Extract, in full, the lines below, beginning at the first and ending with the line that contains "# Chuyện ông Na-van và bà A-vi-ga-gin". Pictures do not belong in the copy.

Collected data
□ □ □ □

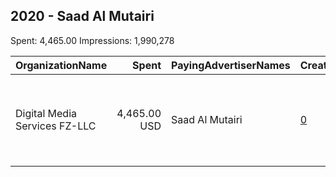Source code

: ## 2020 - Saad Al Mutairi 
Spent: 4,465.00
Impressions: 1,990,278

|OrganizationName|Spent|PayingAdvertiserNames|CreativeUrls|Impressions|Genders|AgeBrackets|CountryCodes|BillingAddresses|CandidateBallotInformation|
|:---|---:|:---|:---|---:|:---|:---|:---|:---|:---|
|Digital Media Services FZ-LLC|4,465.00 USD|Saad Al Mutairi|[0](https://www.snap.com/political-ads/asset/8a752c6456b760af7b7495dabcfa7434cb151ad1a35a886b723b904296a04f3a?mediaType=png)|1,990,278||18+|kuwait|"Media City, Knowledge Village, Choueiri Group Building,Dubai ,251589 - Dubai - U.A.E,AE"|Saaoud al mutairi|
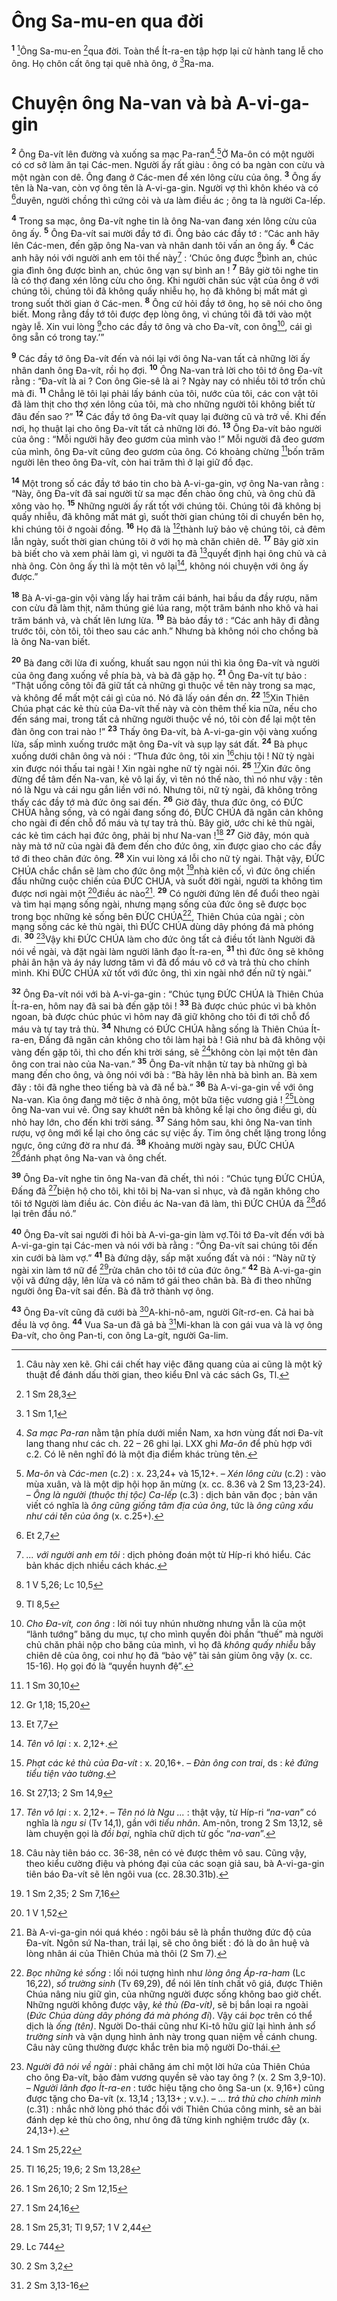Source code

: # Ông Sa-mu-en qua đời
<sup><b>1</b></sup> [^1]Ông Sa-mu-en [^1*]qua đời. Toàn thể Ít-ra-en tập hợp lại cử hành tang lễ cho ông. Họ chôn cất ông tại quê nhà ông, ở [^2*]Ra-ma.

# Chuyện ông Na-van và bà A-vi-ga-gin
<sup><b>2</b></sup> Ông Đa-vít lên đường và xuống sa mạc Pa-ran[^2].[^3]Ở Ma-ôn có một người có cơ sở làm ăn tại Các-men. Người ấy rất giàu : ông có ba ngàn con cừu và một ngàn con dê. Ông đang ở Các-men để xén lông cừu của ông. <sup><b>3</b></sup> Ông ấy tên là Na-van, còn vợ ông tên là A-vi-ga-gin. Người vợ thì khôn khéo và có [^3*]duyên, người chồng thì cứng cỏi và ưa làm điều ác ; ông ta là người Ca-lếp.

<sup><b>4</b></sup> Trong sa mạc, ông Đa-vít nghe tin là ông Na-van đang xén lông cừu của ông ấy. <sup><b>5</b></sup> Ông Đa-vít sai mười đầy tớ đi. Ông bảo các đầy tớ : “Các anh hãy lên Các-men, đến gặp ông Na-van và nhân danh tôi vấn an ông ấy. <sup><b>6</b></sup> Các anh hãy nói với người anh em tôi thế này[^4] : ‘Chúc ông được [^4*]bình an, chúc gia đình ông được bình an, chúc ông vạn sự bình an ! <sup><b>7</b></sup> Bây giờ tôi nghe tin là có thợ đang xén lông cừu cho ông. Khi người chăn súc vật của ông ở với chúng tôi, chúng tôi đã không quấy nhiễu họ, họ đã không bị mất mát gì trong suốt thời gian ở Các-men. <sup><b>8</b></sup> Ông cứ hỏi đầy tớ ông, họ sẽ nói cho ông biết. Mong rằng đầy tớ tôi được đẹp lòng ông, vì chúng tôi đã tới vào một ngày lễ. Xin vui lòng [^5*]cho các đầy tớ ông và cho Đa-vít, con ông[^5], cái gì ông sẵn có trong tay.’”

<sup><b>9</b></sup> Các đầy tớ ông Đa-vít đến và nói lại với ông Na-van tất cả những lời ấy nhân danh ông Đa-vít, rồi họ đợi. <sup><b>10</b></sup> Ông Na-van trả lời cho tôi tớ ông Đa-vít rằng : “Đa-vít là ai ? Con ông Gie-sê là ai ? Ngày nay có nhiều tôi tớ trốn chủ mà đi. <sup><b>11</b></sup> Chẳng lẽ tôi lại phải lấy bánh của tôi, nước của tôi, các con vật tôi đã làm thịt cho thợ xén lông của tôi, mà cho những người tôi không biết từ đâu đến sao ?” <sup><b>12</b></sup> Các đầy tớ ông Đa-vít quay lại đường cũ và trở về. Khi đến nơi, họ thuật lại cho ông Đa-vít tất cả những lời đó. <sup><b>13</b></sup> Ông Đa-vít bảo người của ông : “Mỗi người hãy đeo gươm của mình vào !” Mỗi người đã đeo gươm của mình, ông Đa-vít cũng đeo gươm của ông. Có khoảng chừng [^6*]bốn trăm người lên theo ông Đa-vít, còn hai trăm thì ở lại giữ đồ đạc.

<sup><b>14</b></sup> Một trong số các đầy tớ báo tin cho bà A-vi-ga-gin, vợ ông Na-van rằng : “Này, ông Đa-vít đã sai người từ sa mạc đến chào ông chủ, và ông chủ đã xông vào họ. <sup><b>15</b></sup> Những người ấy rất tốt với chúng tôi. Chúng tôi đã không bị quấy nhiễu, đã không mất mát gì, suốt thời gian chúng tôi di chuyển bên họ, khi chúng tôi ở ngoài đồng. <sup><b>16</b></sup> Họ đã là [^7*]thành luỹ bảo vệ chúng tôi, cả đêm lẫn ngày, suốt thời gian chúng tôi ở với họ mà chăn chiên dê. <sup><b>17</b></sup> Bây giờ xin bà biết cho và xem phải làm gì, vì người ta đã [^8*]quyết định hại ông chủ và cả nhà ông. Còn ông ấy thì là một tên vô lại[^6], không nói chuyện với ông ấy được.”

<sup><b>18</b></sup> Bà A-vi-ga-gin vội vàng lấy hai trăm cái bánh, hai bầu da đầy rượu, năm con cừu đã làm thịt, năm thúng gié lúa rang, một trăm bánh nho khô và hai trăm bánh vả, và chất lên lưng lừa. <sup><b>19</b></sup> Bà bảo đầy tớ : “Các anh hãy đi đằng trước tôi, còn tôi, tôi theo sau các anh.” Nhưng bà không nói cho chồng bà là ông Na-van biết.

<sup><b>20</b></sup> Bà đang cỡi lừa đi xuống, khuất sau ngọn núi thì kìa ông Đa-vít và người của ông đang xuống về phía bà, và bà đã gặp họ. <sup><b>21</b></sup> Ông Đa-vít tự bảo : “Thật uổng công tôi đã giữ tất cả những gì thuộc về tên này trong sa mạc, và không để mất một cái gì của nó. Nó đã lấy oán đền ơn. <sup><b>22</b></sup> [^7]Xin Thiên Chúa phạt các kẻ thù của Đa-vít thế này và còn thêm thế kia nữa, nếu cho đến sáng mai, trong tất cả những người thuộc về nó, tôi còn để lại một tên đàn ông con trai nào !” <sup><b>23</b></sup> Thấy ông Đa-vít, bà A-vi-ga-gin vội vàng xuống lừa, sấp mình xuống trước mặt ông Đa-vít và sụp lạy sát đất. <sup><b>24</b></sup> Bà phục xuống dưới chân ông và nói : “Thưa đức ông, tôi xin [^9*]chịu tội ! Nữ tỳ ngài xin được nói thấu tai ngài ! Xin ngài nghe nữ tỳ ngài nói. <sup><b>25</b></sup> [^8]Xin đức ông đừng để tâm đến Na-van, kẻ vô lại ấy, vì tên nó thế nào, thì nó như vậy : tên nó là Ngu và cái ngu gắn liền với nó. Nhưng tôi, nữ tỳ ngài, đã không trông thấy các đầy tớ mà đức ông sai đến. <sup><b>26</b></sup> Giờ đây, thưa đức ông, có ĐỨC CHÚA hằng sống, và có ngài đang sống đó, ĐỨC CHÚA đã ngăn cản không cho ngài đi đến chỗ đổ máu và tự tay trả thù. Bây giờ, ước chi kẻ thù ngài, các kẻ tìm cách hại đức ông, phải bị như Na-van ![^9] <sup><b>27</b></sup> Giờ đây, món quà này mà tớ nữ của ngài đã đem đến cho đức ông, xin được giao cho các đầy tớ đi theo chân đức ông. <sup><b>28</b></sup> Xin vui lòng xá lỗi cho nữ tỳ ngài. Thật vậy, ĐỨC CHÚA chắc chắn sẽ làm cho đức ông một [^10*]nhà kiên cố, vì đức ông chiến đấu những cuộc chiến của ĐỨC CHÚA, và suốt đời ngài, người ta không tìm được nơi ngài một [^11*]điều ác nào[^10]. <sup><b>29</b></sup> Có người đứng lên để đuổi theo ngài và tìm hại mạng sống ngài, nhưng mạng sống của đức ông sẽ được bọc trong bọc những kẻ sống bên ĐỨC CHÚA[^11], Thiên Chúa của ngài ; còn mạng sống các kẻ thù ngài, thì ĐỨC CHÚA dùng dây phóng đá mà phóng đi. <sup><b>30</b></sup> [^12]Vậy khi ĐỨC CHÚA làm cho đức ông tất cả điều tốt lành Người đã nói về ngài, và đặt ngài làm người lãnh đạo Ít-ra-en, <sup><b>31</b></sup> thì đức ông sẽ không phải ân hận và áy náy lương tâm vì đã đổ máu vô cớ và trả thù cho chính mình. Khi ĐỨC CHÚA xử tốt với đức ông, thì xin ngài nhớ đến nữ tỳ ngài.”

<sup><b>32</b></sup> Ông Đa-vít nói với bà A-vi-ga-gin : “Chúc tụng ĐỨC CHÚA là Thiên Chúa Ít-ra-en, hôm nay đã sai bà đến gặp tôi ! <sup><b>33</b></sup> Bà được chúc phúc vì bà khôn ngoan, bà được chúc phúc vì hôm nay đã giữ không cho tôi đi tới chỗ đổ máu và tự tay trả thù. <sup><b>34</b></sup> Nhưng có ĐỨC CHÚA hằng sống là Thiên Chúa Ít-ra-en, Đấng đã ngăn cản không cho tôi làm hại bà ! Giả như bà đã không vội vàng đến gặp tôi, thì cho đến khi trời sáng, sẽ [^12*]không còn lại một tên đàn ông con trai nào của Na-van.” <sup><b>35</b></sup> Ông Đa-vít nhận từ tay bà những gì bà mang đến cho ông, và ông nói với bà : “Bà hãy lên nhà bà bình an. Bà xem đây : tôi đã nghe theo tiếng bà và đã nể bà.” <sup><b>36</b></sup> Bà A-vi-ga-gin về với ông Na-van. Kìa ông đang mở tiệc ở nhà ông, một bữa tiệc vương giả ! [^13*]Lòng ông Na-van vui vẻ. Ông say khướt nên bà không kể lại cho ông điều gì, dù nhỏ hay lớn, cho đến khi trời sáng. <sup><b>37</b></sup> Sáng hôm sau, khi ông Na-van tỉnh rượu, vợ ông mới kể lại cho ông các sự việc ấy. Tim ông chết lặng trong lồng ngực, ông cứng đờ ra như đá. <sup><b>38</b></sup> Khoảng mười ngày sau, ĐỨC CHÚA [^14*]đánh phạt ông Na-van và ông chết.

<sup><b>39</b></sup> Ông Đa-vít nghe tin ông Na-van đã chết, thì nói : “Chúc tụng ĐỨC CHÚA, Đấng đã [^15*]biện hộ cho tôi, khi tôi bị Na-van sỉ nhục, và đã ngăn không cho tôi tớ Người làm điều ác. Còn điều ác Na-van đã làm, thì ĐỨC CHÚA đã [^16*]đổ lại trên đầu nó.”

<sup><b>40</b></sup> Ông Đa-vít sai người đi hỏi bà A-vi-ga-gin làm vợ.Tôi tớ Đa-vít đến với bà A-vi-ga-gin tại Các-men và nói với bà rằng : “Ông Đa-vít sai chúng tôi đến xin cưới bà làm vợ.” <sup><b>41</b></sup> Bà đứng dậy, sấp mặt xuống đất và nói : “Này nữ tỳ ngài xin làm tớ nữ để [^17*]rửa chân cho tôi tớ của đức ông.” <sup><b>42</b></sup> Bà A-vi-ga-gin vội vã đứng dậy, lên lừa và có năm tớ gái theo chân bà. Bà đi theo những người ông Đa-vít sai đến. Bà đã trở thành vợ ông.

<sup><b>43</b></sup> Ông Đa-vít cũng đã cưới bà [^18*]A-khi-nô-am, người Gít-rơ-en. Cả hai bà đều là vợ ông. <sup><b>44</b></sup> Vua Sa-un đã gả bà [^19*]Mi-khan là con gái vua và là vợ ông Đa-vít, cho ông Pan-ti, con ông La-gít, người Ga-lim.

[^1]: Câu này xen kẽ. Ghi cái chết hay việc đăng quang của ai cũng là một kỹ thuật để đánh dấu thời gian, theo kiểu Đnl và các sách Gs, Tl.
[^2]: <i>Sa mạc Pa-ran</i> nằm tận phía dưới miền Nam, xa hơn vùng đất nơi Đa-vít lang thang như các ch. 22 – 26 ghi lại. LXX ghi <i>Ma-ôn</i> để phù hợp với c.2. Có lẽ nên nghĩ đó là một địa điểm khác trùng tên.
[^3]: <i>Ma-ôn</i> và <i>Các-men</i> (c.2) : x. 23,24+ và 15,12+. – <i>Xén lông cừu</i> (c.2) : vào mùa xuân, và là một dịp hội họp ăn mừng (x. cc. 8.36 và 2 Sm 13,23-24). – <i>Ông là người (thuộc thị tộc) Ca-lếp</i> (c.3) : dịch bản văn đọc ; bản văn viết có nghĩa là <i>ông cũng giống tâm địa của ông</i>, tức là <i>ông cũng xấu như cái tên của ông</i> (x. c.25+).
[^4]: <i>... với người anh em tôi</i> : dịch phỏng đoán một từ Híp-ri khó hiểu. Các bản khác dịch nhiều cách khác.
[^5]: <i>Cho Đa-vít, con ông</i> : lời nói tuy nhún nhường nhưng vẫn là của một “lãnh tướng” băng du mục, tự cho mình quyền đòi phần “thuế” mà người chủ chăn phải nộp cho băng của mình, vì họ đã <i>không quấy nhiễu</i> bầy chiên dê của ông, coi như họ đã “bảo vệ” tài sản giùm ông vậy (x. cc. 15-16). Họ gọi đó là “quyền huynh đệ”.
[^6]: <i>Tên vô lại</i> : x. 2,12+.
[^7]: <i>Phạt các kẻ thù của Đa-vít</i> : x. 20,16+. – <i>Đàn ông con trai</i>, ds : <i>kẻ đứng tiểu tiện vào tường</i>.
[^8]: <i>Tên vô lại</i> : x. 2,12+. – <i>Tên nó là Ngu ...</i> : thật vậy, từ Híp-ri “<i>na-van</i>” có nghĩa là <i>ngu si</i> (Tv 14,1), gần với <i>tiểu nhân</i>. Am-nôn, trong 2 Sm 13,12, sẽ làm chuyện gọi là <i>đồi bại</i>, nghĩa chữ dịch từ gốc “<i>na-van</i>”.
[^9]: Câu này tiên báo cc. 36-38, nên có vẻ được thêm vô sau. Cũng vậy, theo kiểu cường điệu và phóng đại của các soạn giả sau, bà A-vi-ga-gin tiên báo Đa-vít sẽ lên ngôi vua (cc. 28.30.31b).
[^10]: Bà A-vi-ga-gin nói quá khéo : ngôi báu sẽ là phần thưởng đức độ của Đa-vít. Ngôn sứ Na-than, trái lại, sẽ cho ông biết : đó là do ân huệ và lòng nhân ái của Thiên Chúa mà thôi (2 Sm 7).
[^11]: <i>Bọc những kẻ sống</i> : lối nói tượng hình như <i>lòng ông Áp-ra-ham</i> (Lc 16,22), <i>sổ trường sinh</i> (Tv 69,29), để nói lên tính chất vô giá, được Thiên Chúa nâng niu giữ gìn, của những người được sống không bao giờ chết. Những người không được vậy, <i>kẻ thù (Đa-vít)</i>, sẽ bị bắn loại ra ngoài (<i>Đức Chúa dùng dây phóng đá mà phóng đi</i>). Vậy cái <i>bọc</i> trên có thể dịch là <i>ống (tên)</i>. Người Do-thái cũng như Ki-tô hữu giữ lại hình ảnh <i>sổ trường sinh</i> và vận dụng hình ảnh này trong quan niệm về cánh chung. Câu này cũng thường được khắc trên bia mộ người Do-thái.
[^12]: <i>Người đã nói về ngài</i> : phải chăng ám chỉ một lời hứa của Thiên Chúa cho ông Đa-vít, bảo đảm vương quyền sẽ vào tay ông ? (x. 2 Sm 3,9-10). – <i>Người lãnh đạo Ít-ra-en</i> : tước hiệu tặng cho ông Sa-un (x. 9,16+) cũng được tặng cho Đa-vít (x. 13,14 ; 13,13+ ; v.v.). – <i>... trả thù cho chính mình</i> (c.31) : nhắc nhở lòng phó thác đối với Thiên Chúa công minh, sẽ an bài đánh dẹp kẻ thù cho ông, như ông đã từng kinh nghiệm trước đây (x. 24,13+).
[^1*]: 1 Sm 28,3
[^2*]: 1 Sm 1,1
[^3*]: Et 2,7
[^4*]: 1 V 5,26; Lc 10,5
[^5*]: Tl 8,5
[^6*]: 1 Sm 30,10
[^7*]: Gr 1,18; 15,20
[^8*]: Et 7,7
[^9*]: St 27,13; 2 Sm 14,9
[^10*]: 1 Sm 2,35; 2 Sm 7,16
[^11*]: 1 V 1,52
[^12*]: 1 Sm 25,22
[^13*]: Tl 16,25; 19,6; 2 Sm 13,28
[^14*]: 1 Sm 26,10; 2 Sm 12,15
[^15*]: 1 Sm 24,16
[^16*]: 1 Sm 25,31; Tl 9,57; 1 V 2,44
[^17*]: Lc 744
[^18*]: 2 Sm 3,2
[^19*]: 2 Sm 3,13-16
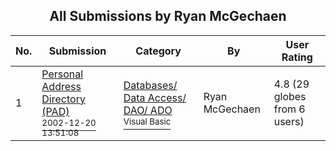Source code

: ﻿<div align="center">

## All Submissions by Ryan McGechaen

</div>

No.  | Submission | Category | By   | User Rating
---- | ---------- | -------- | ---- | -----------
1 | [Personal Address Directory \(PAD\)<br /><sup>2002-12-20 13:51:08</sup>](https://github.com/Planet-Source-Code/ryan-mcgechaen-personal-address-directory-pad__1-41745) | [Databases/ Data Access/ DAO/ ADO<br /><sup>Visual Basic</sup>](../ByCategory/databases-data-access-dao-ado__1-6.md) | Ryan McGechaen | 4.8 (29 globes from 6 users)
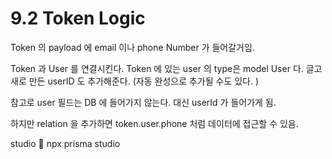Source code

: # 9.2 Token Logic

Token 의 payload 에 email 이나 phone Number 가 들어갈거임. 

Token 과 User 를 연결시킨다.
Token 에 있는 user 의 type은 model User 다.
글고 새로 만든 userID 도 추가해준다. 
(자동 완성으로 추가될 수도 있다. )

참고로 user 필드는 DB 에 들어가지 않는다. 
대신 userId 가 들어가게 됨. 

하지만 relation 을 추가하면 token.user.phone 처럼 데이터에 접근할 수 있음. 

studio
🐤 npx prisma studio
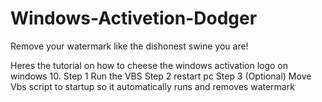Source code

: # Windows-Activetion-Dodger
Remove your watermark like the dishonest swine you are!

Heres the tutorial on how to cheese the windows activation logo on windows 10.
Step 1 Run the VBS
Step 2 restart pc
Step 3 (Optional) Move Vbs script to startup so it automatically runs and removes watermark
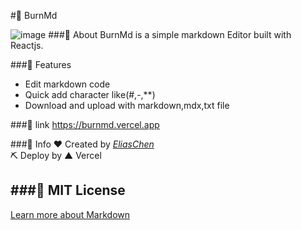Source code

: #📝 BurnMd

![image](https://user-images.githubusercontent.com/76611085/190861850-b4e10ce4-8719-4918-a61a-f53309f1396a.png)
###📌 About
BurnMd is a simple markdown Editor built with Reactjs.

###🧰 Features
- Edit markdown code
- Quick add character like(#,-,**)
- Download and upload with markdown,mdx,txt file

###📎 link
https://burnmd.vercel.app

###📃 Info
❤️ Created by [*EliasChen*](https://eliaschenabout.vercel.app)\
⛏️ Deploy by ▲ Vercel

###🪪 MIT License
---

[Learn more about Markdown](https://daringfireball.net/projects/markdown/)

□ □ □ □

Output of the exercise:
Source code

: ## 2020 - Saad Al Mutairi 
Spent: 4,465.00
Impressions: 1,990,278

|OrganizationName|Spent|PayingAdvertiserNames|CreativeUrls|Impressions|Genders|AgeBrackets|CountryCodes|BillingAddresses|CandidateBallotInformation|
|:---|---:|:---|:---|---:|:---|:---|:---|:---|:---|
|Digital Media Services FZ-LLC|4,465.00 USD|Saad Al Mutairi|[0](https://www.snap.com/political-ads/asset/8a752c6456b760af7b7495dabcfa7434cb151ad1a35a886b723b904296a04f3a?mediaType=png)|1,990,278||18+|kuwait|"Media City, Knowledge Village, Choueiri Group Building,Dubai ,251589 - Dubai - U.A.E,AE"|Saaoud al mutairi|
Source code

: # Ông Sa-mu-en qua đời
<sup><b>1</b></sup> [^1]Ông Sa-mu-en [^1*]qua đời. Toàn thể Ít-ra-en tập hợp lại cử hành tang lễ cho ông. Họ chôn cất ông tại quê nhà ông, ở [^2*]Ra-ma.

# Chuyện ông Na-van và bà A-vi-ga-gin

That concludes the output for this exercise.